───── TASK DATA
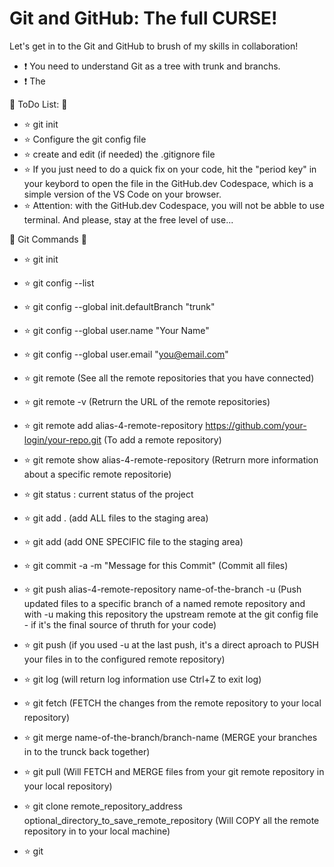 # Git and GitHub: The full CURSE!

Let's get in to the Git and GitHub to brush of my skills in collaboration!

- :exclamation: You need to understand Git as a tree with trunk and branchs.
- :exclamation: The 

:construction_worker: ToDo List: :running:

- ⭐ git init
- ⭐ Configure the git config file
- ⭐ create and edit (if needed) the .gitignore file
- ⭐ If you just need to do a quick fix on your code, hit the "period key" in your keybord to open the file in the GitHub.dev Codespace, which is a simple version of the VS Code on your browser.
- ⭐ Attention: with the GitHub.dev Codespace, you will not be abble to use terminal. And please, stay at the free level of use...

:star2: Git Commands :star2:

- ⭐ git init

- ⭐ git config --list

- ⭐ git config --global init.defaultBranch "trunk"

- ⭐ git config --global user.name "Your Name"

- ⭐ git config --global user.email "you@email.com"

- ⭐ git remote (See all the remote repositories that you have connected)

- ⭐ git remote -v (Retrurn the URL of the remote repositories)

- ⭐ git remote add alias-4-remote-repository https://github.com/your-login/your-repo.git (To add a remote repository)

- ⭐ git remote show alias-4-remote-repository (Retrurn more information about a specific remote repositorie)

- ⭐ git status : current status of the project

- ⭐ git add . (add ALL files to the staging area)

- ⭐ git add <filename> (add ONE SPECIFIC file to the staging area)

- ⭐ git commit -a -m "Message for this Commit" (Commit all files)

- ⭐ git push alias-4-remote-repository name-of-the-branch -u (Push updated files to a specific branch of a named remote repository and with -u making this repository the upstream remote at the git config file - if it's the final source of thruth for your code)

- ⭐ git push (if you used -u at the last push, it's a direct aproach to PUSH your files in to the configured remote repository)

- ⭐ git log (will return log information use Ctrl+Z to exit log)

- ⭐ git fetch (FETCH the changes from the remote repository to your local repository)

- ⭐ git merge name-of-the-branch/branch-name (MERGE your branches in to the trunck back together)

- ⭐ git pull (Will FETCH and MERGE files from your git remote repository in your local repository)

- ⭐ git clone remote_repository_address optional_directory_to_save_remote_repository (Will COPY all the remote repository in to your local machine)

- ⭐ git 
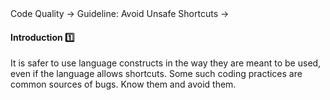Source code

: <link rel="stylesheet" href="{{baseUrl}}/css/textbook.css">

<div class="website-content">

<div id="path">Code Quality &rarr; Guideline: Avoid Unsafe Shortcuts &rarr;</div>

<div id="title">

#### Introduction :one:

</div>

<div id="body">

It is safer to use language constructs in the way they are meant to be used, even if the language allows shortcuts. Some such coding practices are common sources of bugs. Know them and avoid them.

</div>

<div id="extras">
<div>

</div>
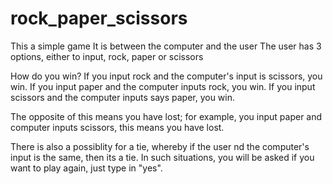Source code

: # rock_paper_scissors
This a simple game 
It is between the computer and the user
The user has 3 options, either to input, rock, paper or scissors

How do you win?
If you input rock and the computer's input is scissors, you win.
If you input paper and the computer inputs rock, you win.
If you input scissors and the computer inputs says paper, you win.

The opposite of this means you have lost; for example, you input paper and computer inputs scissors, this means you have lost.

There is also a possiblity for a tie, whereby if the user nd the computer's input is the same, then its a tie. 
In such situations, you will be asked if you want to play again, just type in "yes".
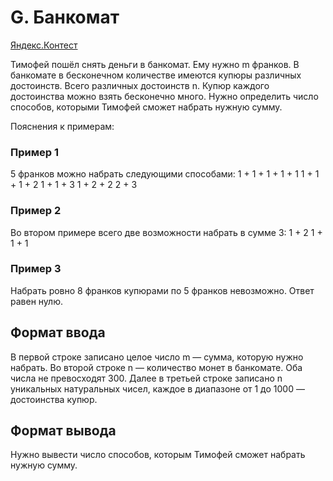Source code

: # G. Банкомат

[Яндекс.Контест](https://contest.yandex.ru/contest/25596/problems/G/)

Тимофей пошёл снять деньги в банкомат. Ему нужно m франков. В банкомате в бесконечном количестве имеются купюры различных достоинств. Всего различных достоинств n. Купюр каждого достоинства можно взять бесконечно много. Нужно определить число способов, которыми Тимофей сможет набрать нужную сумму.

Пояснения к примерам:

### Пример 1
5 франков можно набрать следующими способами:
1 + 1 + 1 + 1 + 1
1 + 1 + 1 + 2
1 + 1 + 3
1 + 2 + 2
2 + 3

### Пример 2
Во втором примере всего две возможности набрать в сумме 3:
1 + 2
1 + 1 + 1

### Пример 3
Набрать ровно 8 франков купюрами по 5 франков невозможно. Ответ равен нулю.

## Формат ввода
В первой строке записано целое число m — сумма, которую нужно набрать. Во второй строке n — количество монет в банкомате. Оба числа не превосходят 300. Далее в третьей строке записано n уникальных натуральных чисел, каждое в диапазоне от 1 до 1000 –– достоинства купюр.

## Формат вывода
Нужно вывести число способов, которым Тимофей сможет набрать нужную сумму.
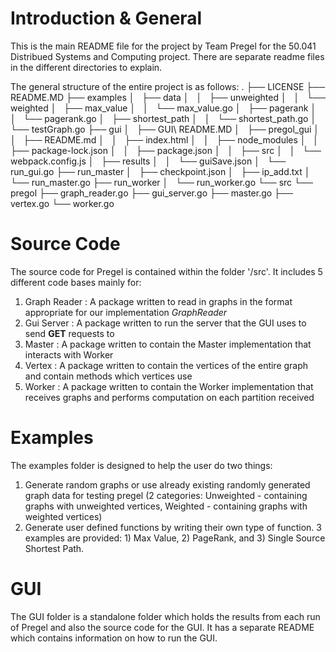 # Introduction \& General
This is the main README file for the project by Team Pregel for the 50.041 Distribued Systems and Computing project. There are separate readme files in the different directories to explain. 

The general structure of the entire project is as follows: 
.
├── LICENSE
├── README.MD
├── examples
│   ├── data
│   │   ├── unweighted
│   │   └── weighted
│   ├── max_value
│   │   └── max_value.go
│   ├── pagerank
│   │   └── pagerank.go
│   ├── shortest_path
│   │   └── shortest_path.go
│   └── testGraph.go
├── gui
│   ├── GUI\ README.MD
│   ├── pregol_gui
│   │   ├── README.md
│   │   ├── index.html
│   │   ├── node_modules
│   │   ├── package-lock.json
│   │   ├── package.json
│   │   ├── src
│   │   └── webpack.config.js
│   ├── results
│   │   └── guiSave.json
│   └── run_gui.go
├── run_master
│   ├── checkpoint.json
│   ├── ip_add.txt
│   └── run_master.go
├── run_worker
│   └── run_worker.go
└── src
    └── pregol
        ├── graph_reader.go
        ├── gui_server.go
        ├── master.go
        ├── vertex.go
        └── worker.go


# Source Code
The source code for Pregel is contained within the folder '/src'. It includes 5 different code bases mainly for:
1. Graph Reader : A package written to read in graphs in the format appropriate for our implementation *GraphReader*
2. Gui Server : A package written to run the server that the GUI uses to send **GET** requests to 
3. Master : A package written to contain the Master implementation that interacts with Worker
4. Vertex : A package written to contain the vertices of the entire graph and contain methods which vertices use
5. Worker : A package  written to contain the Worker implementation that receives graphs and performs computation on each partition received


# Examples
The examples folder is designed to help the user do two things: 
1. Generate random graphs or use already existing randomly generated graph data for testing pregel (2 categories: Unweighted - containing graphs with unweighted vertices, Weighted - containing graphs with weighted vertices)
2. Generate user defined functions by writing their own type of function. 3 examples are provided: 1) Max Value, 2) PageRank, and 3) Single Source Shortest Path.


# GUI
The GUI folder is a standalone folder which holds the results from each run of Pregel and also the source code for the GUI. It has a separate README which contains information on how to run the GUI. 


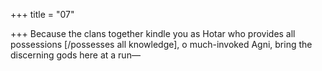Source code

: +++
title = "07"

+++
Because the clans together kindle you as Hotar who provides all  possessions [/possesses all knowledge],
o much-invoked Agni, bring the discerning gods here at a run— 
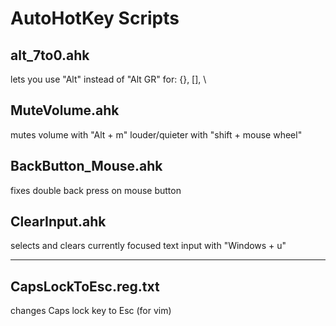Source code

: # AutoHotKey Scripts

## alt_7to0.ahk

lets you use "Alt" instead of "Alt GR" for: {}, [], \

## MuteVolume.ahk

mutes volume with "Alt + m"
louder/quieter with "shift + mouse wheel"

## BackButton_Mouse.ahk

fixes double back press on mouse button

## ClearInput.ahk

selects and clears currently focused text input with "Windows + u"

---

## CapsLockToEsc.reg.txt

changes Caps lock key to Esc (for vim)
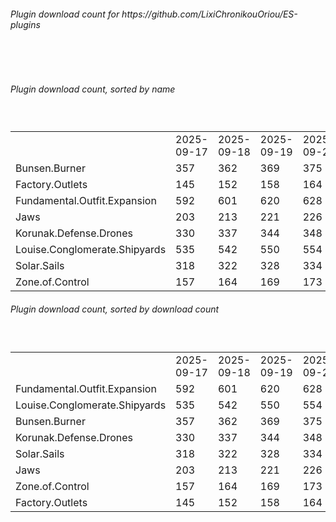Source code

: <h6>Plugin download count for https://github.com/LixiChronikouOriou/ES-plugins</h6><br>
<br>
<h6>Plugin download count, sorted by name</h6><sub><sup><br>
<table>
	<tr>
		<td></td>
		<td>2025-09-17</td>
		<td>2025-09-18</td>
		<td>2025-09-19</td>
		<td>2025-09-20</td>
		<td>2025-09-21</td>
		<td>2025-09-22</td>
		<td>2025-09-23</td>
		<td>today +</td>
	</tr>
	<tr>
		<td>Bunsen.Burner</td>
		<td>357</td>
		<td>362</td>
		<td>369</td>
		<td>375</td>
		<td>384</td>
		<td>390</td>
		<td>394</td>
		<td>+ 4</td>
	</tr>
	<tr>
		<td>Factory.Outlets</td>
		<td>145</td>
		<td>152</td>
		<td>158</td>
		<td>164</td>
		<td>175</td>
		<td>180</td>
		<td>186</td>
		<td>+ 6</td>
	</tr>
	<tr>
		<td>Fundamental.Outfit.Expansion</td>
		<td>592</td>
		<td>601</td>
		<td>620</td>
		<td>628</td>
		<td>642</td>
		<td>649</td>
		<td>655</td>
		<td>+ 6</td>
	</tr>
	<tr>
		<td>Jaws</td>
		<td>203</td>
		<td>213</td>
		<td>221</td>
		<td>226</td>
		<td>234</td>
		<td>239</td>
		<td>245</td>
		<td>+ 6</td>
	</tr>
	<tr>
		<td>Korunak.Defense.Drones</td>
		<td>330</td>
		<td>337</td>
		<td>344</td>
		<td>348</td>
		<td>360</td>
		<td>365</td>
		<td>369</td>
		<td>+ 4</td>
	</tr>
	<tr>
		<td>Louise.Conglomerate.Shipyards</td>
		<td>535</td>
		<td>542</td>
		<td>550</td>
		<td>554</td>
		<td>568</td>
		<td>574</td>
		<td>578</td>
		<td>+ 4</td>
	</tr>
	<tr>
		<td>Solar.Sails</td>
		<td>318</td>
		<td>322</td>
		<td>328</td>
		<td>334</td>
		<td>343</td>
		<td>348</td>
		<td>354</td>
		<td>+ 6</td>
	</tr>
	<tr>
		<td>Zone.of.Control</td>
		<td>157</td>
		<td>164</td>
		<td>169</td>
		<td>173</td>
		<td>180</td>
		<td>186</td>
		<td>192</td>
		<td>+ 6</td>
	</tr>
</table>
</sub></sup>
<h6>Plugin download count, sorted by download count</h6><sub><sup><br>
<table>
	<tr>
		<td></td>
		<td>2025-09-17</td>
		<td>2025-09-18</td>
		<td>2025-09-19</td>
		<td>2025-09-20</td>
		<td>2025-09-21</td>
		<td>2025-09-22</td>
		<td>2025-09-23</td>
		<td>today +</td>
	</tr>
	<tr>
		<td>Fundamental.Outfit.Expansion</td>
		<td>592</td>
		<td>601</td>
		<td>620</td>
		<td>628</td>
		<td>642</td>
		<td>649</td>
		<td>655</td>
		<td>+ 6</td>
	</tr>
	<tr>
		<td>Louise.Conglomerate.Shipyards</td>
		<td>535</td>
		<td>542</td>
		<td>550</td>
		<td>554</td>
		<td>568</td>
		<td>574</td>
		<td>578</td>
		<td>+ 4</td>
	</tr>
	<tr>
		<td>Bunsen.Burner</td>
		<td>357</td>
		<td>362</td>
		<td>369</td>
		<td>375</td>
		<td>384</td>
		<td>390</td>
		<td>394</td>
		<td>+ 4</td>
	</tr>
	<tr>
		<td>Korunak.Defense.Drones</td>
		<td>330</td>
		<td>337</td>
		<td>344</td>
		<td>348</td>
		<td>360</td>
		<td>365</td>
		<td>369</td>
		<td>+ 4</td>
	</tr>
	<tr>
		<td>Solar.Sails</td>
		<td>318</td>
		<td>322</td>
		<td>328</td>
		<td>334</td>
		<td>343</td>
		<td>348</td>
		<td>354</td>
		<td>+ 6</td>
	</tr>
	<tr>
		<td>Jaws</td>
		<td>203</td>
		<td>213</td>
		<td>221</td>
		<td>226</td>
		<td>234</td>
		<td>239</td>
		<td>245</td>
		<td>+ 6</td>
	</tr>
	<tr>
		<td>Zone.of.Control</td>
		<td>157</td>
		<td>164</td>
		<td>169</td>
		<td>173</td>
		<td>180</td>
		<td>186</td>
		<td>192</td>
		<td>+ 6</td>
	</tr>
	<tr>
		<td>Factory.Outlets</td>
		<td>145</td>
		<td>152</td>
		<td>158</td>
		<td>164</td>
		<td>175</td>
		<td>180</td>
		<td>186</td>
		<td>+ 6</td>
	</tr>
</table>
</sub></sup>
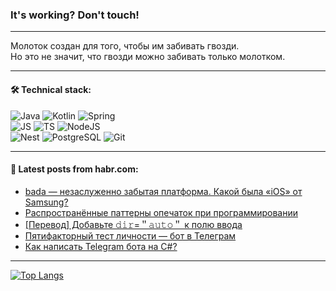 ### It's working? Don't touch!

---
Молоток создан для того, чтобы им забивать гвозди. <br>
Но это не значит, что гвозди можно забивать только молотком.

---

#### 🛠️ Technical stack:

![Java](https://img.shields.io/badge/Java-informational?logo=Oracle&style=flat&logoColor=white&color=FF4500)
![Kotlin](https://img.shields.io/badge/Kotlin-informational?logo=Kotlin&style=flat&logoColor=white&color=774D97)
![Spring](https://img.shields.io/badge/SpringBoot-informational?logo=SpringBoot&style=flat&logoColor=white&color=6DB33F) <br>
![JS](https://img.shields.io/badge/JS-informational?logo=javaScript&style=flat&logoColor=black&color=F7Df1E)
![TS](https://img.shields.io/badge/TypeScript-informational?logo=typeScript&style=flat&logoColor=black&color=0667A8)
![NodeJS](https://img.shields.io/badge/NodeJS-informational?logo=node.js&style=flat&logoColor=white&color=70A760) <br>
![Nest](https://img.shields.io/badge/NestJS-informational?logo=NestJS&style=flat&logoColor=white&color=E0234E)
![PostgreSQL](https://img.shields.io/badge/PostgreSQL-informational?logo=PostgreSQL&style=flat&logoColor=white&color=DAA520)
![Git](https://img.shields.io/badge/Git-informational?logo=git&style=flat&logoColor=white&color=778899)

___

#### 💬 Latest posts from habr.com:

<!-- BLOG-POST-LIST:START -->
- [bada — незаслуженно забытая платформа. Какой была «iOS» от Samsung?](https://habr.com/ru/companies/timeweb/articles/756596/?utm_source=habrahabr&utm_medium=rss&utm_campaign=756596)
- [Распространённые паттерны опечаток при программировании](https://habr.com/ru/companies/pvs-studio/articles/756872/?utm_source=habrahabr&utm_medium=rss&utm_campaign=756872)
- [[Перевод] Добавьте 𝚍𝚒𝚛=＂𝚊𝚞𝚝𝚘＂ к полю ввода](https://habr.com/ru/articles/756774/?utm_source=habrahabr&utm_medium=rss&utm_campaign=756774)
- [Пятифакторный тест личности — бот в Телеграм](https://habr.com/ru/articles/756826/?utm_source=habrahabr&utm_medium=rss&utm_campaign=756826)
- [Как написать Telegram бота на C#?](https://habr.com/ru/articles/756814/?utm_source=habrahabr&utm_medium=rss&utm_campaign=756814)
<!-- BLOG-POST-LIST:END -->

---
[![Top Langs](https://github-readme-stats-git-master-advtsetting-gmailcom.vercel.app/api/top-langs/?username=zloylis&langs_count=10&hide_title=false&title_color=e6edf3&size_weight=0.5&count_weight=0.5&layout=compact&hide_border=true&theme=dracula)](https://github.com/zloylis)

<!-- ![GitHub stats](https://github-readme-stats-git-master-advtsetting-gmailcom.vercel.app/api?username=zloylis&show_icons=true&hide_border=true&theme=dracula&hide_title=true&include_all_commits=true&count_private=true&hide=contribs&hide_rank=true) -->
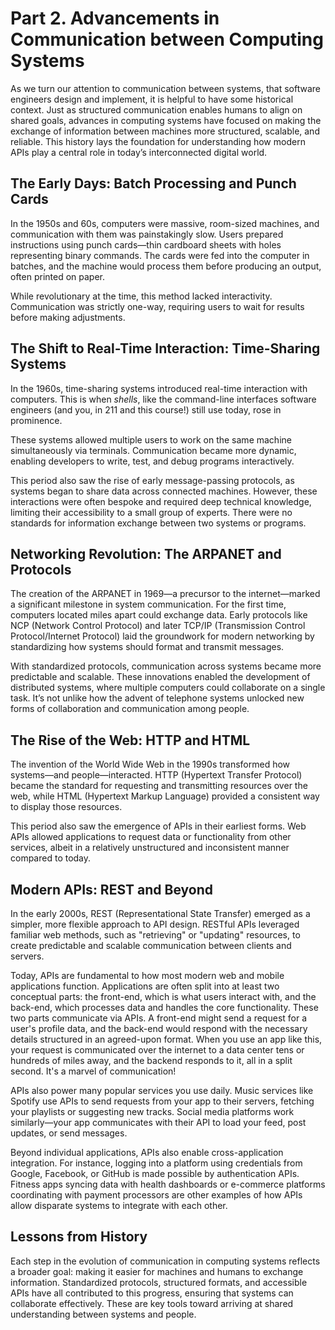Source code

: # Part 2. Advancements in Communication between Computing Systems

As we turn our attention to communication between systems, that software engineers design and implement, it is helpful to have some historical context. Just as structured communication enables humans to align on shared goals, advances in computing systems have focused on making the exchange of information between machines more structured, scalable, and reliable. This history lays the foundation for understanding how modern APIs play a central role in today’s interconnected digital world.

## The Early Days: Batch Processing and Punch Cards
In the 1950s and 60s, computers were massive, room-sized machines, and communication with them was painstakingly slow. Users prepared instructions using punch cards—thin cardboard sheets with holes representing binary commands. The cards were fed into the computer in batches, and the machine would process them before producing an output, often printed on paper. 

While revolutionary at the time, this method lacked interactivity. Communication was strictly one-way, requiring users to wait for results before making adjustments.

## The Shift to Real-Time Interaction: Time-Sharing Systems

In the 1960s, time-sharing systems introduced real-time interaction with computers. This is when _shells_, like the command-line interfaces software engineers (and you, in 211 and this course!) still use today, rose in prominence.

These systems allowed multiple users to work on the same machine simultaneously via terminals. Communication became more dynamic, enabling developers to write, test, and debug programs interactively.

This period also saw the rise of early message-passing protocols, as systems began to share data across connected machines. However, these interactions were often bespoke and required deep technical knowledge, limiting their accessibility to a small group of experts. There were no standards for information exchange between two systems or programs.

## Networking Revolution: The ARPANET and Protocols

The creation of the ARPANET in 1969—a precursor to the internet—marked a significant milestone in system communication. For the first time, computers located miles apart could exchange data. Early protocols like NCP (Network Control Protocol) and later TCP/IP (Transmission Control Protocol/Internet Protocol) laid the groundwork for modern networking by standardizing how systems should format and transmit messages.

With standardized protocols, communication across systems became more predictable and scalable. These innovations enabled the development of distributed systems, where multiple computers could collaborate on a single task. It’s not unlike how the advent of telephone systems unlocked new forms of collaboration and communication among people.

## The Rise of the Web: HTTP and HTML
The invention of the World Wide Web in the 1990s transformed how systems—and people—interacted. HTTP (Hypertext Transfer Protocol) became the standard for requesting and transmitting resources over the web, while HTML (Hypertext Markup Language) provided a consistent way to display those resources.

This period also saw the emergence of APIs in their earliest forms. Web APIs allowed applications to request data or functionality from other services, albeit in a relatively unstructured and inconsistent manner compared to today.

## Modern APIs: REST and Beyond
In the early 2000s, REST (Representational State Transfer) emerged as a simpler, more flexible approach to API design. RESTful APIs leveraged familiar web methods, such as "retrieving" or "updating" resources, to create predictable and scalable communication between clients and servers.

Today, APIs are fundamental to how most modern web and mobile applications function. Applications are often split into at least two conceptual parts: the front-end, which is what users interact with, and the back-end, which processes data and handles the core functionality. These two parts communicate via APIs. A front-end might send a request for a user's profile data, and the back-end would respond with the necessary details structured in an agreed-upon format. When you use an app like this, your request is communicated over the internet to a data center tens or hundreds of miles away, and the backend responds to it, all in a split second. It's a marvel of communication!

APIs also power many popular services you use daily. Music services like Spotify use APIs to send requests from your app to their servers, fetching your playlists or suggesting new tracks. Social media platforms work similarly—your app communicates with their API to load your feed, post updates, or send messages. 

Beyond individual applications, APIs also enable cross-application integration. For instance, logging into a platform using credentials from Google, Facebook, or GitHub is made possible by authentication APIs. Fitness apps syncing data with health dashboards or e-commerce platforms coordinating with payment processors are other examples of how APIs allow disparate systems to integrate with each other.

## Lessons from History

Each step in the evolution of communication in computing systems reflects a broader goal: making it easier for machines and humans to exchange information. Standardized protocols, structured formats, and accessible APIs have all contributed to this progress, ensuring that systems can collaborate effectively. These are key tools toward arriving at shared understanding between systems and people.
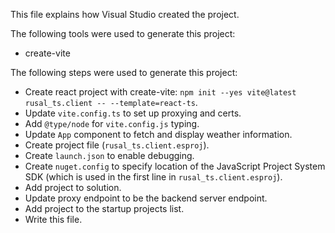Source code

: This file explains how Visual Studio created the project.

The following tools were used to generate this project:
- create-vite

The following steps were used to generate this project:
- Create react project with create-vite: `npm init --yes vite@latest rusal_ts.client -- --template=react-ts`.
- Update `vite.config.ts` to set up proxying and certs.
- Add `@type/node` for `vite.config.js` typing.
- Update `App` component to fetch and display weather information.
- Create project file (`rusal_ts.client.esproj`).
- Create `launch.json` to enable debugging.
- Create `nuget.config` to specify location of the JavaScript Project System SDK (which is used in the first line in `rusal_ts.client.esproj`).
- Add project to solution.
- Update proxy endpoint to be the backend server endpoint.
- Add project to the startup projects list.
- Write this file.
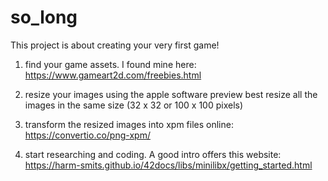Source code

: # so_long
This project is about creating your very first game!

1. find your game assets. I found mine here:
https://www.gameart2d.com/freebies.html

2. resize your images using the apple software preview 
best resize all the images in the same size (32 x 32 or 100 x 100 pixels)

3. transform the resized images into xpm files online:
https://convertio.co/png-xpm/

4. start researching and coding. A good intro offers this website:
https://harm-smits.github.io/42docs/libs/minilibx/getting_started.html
──────────
## TASK REQUIREMENTS
Reply with a lone number, the count of lines in the data that include the string "display".

## EXERCISE RESPONSE
2